The last of the five Buddhist moral precepts enjoins against the
use of intoxicants. On the personal level, abstention from intoxicants helps to
maintain sobriety and a sense of responsibility. Socially, it helps to prevent
accidents, such as car accidents, that can easily take place under the
influence of intoxicating drink or drugs. Many crimes in society are committed
under the influence of these harmful substances. The negative effects they have
on spiritual practice are too obvious to require any explanation.

The five precepts

Theravada Buddhism preserves the Buddha’s teachings and conducts
religious ceremonies mainly in the original Pali language. The five precepts
are also recited in Pali, and their meanings are generally known to most
Buddhists. In the following the original Pali text is given in italics, and the
corresponding English translation is given side by side:

1. Panatipata veramani sikkhapadam
samadiyami
: I observe the precept of abstaining from the
destruction of life.

2. Adinnadana veramani sikkhapadam
samadiyami
: I observe the precept of abstaining from taking that
which is not given.

3. Kamesu micchacara veramani sikkhapadam
samadiyami
: I observe the precept of abstaining from sexual
misconduct.

4. Musavada veramani sikkhapadam
samadiyami
: I observe the precept of abstaining from falsehood.

5. Suramerayamajjapamadatthana veramani
sikkhapadam samadiyami
: I observe the precept of abstaining from
intoxicants that cloud the mind and cause carelessness.

The refrain “I observe the precept of abstaining from
…” which begins every precept clearly shows that these are not
commandments. They are, indeed, moral codes of conduct that lay Buddhists
willingly undertake out of clear understanding and conviction that they are
good for both themselves and for society.

Practical application of the five precepts

Training is based on the axiomatic assumption that human beings
have the potential for development.
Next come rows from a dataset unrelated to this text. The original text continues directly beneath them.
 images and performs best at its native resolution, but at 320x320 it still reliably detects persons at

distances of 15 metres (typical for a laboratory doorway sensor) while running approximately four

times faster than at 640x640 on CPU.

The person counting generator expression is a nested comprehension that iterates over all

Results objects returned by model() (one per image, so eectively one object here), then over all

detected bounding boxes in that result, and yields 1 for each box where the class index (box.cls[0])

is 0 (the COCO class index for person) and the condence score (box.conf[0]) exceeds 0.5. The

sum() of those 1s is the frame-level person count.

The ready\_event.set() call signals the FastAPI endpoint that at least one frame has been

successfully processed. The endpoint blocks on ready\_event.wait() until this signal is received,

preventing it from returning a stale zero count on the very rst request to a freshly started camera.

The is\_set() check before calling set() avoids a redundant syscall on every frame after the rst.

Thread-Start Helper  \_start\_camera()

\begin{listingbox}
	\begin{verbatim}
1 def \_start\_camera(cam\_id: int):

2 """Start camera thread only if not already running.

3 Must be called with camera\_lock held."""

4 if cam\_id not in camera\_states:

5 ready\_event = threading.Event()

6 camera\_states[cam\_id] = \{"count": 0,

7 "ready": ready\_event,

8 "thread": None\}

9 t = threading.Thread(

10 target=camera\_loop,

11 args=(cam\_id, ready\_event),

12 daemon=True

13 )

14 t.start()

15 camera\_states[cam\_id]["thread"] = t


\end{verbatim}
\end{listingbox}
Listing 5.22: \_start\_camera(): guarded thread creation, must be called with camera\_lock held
In order that this development may be
realized, a concrete standard is needed by which people may train themselves.
The five precepts are meant to fulfill this need.

For example, compassion is a spiritual quality that we all possess
to some degree. However, without a conscious and persistent effort to develop
it, this important quality may remain rudimentary and weak. By consciously
practicing the first precept, we bring this compassion to a higher level of
development and come a step closer to the realization of the Dhamma. In the
process, our conduct becomes more refined and our mind becomes more sensitive
to the problems and suffering of others. By practicing the second precept we
not only purify our livelihood but train in generosity and non-attachment. The
third precept has a direct connection with the training in sense restraint,
which is an essential feature in higher spiritual development. In fact,
enlightenment is not possible without mastery over the senses. The fourth
precept deals with training in truthfulness and virtuous speech. The objective
of this precept is not only the cultivation of respect for truth, but a way of
life that is sincere and free from falsehood in every respect. Even the fifth
precept, which enjoins against the use of intoxicants, is not merely negative,
for the resultant effects that take place in the mind in terms of mental
strength and moral integrity are very positive. The observance of this precept
is also a natural precursor to the cultivation of mindfulness and wisdom, which
are the essence of insight meditation. Each and every precept increases our
awareness of how we may skillfully conduct ourselves in body and speech and
helps us to see more clearly whether we are improving in this process of
self-discipline.

We may summarize the five precepts in relation to the spiritual
qualities that they are likely to produce and promote as follows. The first
precept helps to promote goodwill, compassion, and kindness. The second can be
instrumental in developing generosity, service, altruism, non-attachment,
contentment, honesty, and right livelihood. The third precept helps to
cultivate self-restraint, mastery over the emotions and senses, renunciation,
and control of sensual desire. The fourth precept leads to the development of
honesty, reliability, and moral integrity. The fifth precept helps to promote
mindfulness, clarity of mind, and wisdom.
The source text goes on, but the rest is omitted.